Experience shows that companies with a competitive moat generally are more liberal with paying dividend out of earnings. The real issue is with the reinvestment of earnings. As the adage goes for certain management that earnings or majority of earnings is required to be reinvested so as aid to tremendous growth potential in the business environment or to keep abreast with its competitive position. But greater experience shows that capex heavy business tends to reinvest majority of earnings and the reinvested capital generally doesn’t bring in greater return on reinvested capital and hence in the process brings in subpar equity return. Majority of the capex heavy businesses tends to reinvest their earnings just to maintain their fixed assets and incremental value addition i.e, in the process Earning Value Added (EVA= RoE-WACC) spread gets eroded significantly. The real crux of the matter is whether the company increases dividend paying power with the reinvested earnings. Companies who can generate return much higher than the Weighted Average Cost of Capital (WACC) with their incremental investments will generate higher equity value in future. If the incremental capital could not generate returns higher than the WACC, it clearly reflects the saturation in the growth dynamics of the business segment and hence it is always prudent in that case to give away as dividend to shareholders (after retaining some to maintain the existing fixed assets) or increase the share of dividends in earnings since the reinvested capital could not add materially to the existing extraordinary return on capital and rather ends up diluting it.

The actual reason for discussing the dividend paying power is the fact that companies with consistent higher dividend payout generally tends to command higher valuation or higher p/e multiples and are also good wealth creators in the long run & the mathematical calculation is given as follows…

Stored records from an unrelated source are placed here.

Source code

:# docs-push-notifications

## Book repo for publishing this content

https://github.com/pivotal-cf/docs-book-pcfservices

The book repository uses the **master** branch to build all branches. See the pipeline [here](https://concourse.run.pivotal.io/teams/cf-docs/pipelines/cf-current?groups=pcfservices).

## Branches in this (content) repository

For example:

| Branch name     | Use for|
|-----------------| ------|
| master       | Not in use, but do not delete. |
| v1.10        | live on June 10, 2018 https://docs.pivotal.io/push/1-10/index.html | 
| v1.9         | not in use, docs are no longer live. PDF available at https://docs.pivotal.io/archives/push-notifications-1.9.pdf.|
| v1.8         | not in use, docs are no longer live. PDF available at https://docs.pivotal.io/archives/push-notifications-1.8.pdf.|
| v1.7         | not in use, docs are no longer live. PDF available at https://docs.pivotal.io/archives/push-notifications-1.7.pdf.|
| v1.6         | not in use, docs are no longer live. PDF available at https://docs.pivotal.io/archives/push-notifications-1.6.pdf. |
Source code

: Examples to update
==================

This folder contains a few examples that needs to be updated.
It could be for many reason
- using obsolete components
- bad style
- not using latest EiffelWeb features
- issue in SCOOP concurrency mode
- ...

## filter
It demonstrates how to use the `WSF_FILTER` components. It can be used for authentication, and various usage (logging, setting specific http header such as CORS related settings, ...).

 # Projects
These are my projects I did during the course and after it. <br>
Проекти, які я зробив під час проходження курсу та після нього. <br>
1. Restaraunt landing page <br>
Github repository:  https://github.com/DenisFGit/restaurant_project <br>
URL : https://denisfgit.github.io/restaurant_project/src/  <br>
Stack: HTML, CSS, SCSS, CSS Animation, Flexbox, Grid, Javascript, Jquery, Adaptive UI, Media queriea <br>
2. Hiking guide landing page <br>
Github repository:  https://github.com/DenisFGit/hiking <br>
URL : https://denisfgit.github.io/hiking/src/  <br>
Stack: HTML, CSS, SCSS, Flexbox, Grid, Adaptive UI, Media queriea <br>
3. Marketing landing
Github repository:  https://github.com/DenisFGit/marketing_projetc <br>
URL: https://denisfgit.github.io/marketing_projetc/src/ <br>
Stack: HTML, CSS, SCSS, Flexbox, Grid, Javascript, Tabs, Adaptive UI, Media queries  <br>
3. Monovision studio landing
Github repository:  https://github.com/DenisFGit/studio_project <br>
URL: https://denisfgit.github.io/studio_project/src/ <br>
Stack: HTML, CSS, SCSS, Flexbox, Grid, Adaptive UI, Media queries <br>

Price (Dividend Discount Model) = Dividend/ k-g
Where k=required rate of return i.e, cost of capital; g= dividend growth to perpetuity

The price-earnings ratio for any stock is….
P/E= Price/ Earnings:
Or  Price = P/E * Earnings

Substituting for Price = Dividend/k-g
Or   P/E * Earnings = Dividend/k-g
Or  P/E = Dividend/(Earnings *k-g)
Or P/E = Dividend Payout/ k-g            
(Dividend Payout Ratio = Dividend/Earnings)
Or k-g = Dividend Payout/P/E…………….(1)

For, Dividend Yield = Dividend/ Price
Or Dividend Yield = Dividend/(Earning*P/E)
Or Dividend Yield = Dividend Payout/P/E……………(2) 
or P/E = Dividend Payout/Dividend Yield

Combining both (1&2)
k- g = Dividend Yield and K = g + Dividend Yield

*Hence, it can be concluded that P/E multiple is a positive function of consistent dividend payout ratio and growth and higher dividend payout ratio commands higher P/E multiple.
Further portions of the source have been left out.